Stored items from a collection
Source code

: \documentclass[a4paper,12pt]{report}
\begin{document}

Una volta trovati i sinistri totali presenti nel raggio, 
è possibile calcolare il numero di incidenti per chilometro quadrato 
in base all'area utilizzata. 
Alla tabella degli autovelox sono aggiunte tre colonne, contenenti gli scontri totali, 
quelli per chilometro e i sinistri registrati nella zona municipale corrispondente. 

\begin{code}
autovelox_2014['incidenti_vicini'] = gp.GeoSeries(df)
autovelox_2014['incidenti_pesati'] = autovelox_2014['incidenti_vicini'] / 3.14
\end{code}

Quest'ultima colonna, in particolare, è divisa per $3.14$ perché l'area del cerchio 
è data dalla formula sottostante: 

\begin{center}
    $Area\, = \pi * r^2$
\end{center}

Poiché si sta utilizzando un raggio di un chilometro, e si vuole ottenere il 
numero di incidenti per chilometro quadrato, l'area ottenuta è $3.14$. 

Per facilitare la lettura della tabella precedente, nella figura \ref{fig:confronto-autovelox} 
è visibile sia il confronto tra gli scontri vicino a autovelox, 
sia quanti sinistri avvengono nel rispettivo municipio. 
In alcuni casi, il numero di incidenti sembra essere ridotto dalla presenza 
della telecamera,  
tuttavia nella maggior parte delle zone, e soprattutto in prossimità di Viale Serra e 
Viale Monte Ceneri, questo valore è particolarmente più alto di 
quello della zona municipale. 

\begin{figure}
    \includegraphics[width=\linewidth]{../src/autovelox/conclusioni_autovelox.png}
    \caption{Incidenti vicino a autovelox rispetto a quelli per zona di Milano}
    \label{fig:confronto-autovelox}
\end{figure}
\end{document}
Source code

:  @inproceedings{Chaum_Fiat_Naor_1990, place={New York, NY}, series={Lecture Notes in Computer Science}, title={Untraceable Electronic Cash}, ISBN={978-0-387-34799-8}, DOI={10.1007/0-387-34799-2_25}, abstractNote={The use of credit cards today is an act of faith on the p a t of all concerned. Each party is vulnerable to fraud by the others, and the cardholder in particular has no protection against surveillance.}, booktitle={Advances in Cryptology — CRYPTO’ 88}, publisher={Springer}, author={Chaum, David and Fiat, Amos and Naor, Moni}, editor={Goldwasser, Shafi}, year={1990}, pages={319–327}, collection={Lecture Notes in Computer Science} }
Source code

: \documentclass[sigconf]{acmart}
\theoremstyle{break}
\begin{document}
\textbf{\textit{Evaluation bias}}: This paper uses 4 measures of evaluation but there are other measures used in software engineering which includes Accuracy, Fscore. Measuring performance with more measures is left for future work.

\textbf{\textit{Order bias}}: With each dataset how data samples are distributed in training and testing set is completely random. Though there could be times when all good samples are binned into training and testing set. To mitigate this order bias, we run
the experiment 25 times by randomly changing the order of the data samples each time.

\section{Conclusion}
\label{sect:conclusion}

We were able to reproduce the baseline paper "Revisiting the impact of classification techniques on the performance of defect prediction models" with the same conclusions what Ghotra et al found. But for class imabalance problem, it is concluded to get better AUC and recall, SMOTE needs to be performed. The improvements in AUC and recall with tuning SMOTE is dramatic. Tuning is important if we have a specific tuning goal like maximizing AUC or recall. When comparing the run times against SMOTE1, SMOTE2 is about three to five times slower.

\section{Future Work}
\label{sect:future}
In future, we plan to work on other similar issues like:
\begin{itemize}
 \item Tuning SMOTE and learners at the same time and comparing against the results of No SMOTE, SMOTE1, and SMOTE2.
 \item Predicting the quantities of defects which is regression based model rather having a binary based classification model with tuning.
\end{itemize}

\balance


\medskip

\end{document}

Activity:
Find the number of lines above that hold the word "dalla", then write that number by itself.

Task output:
2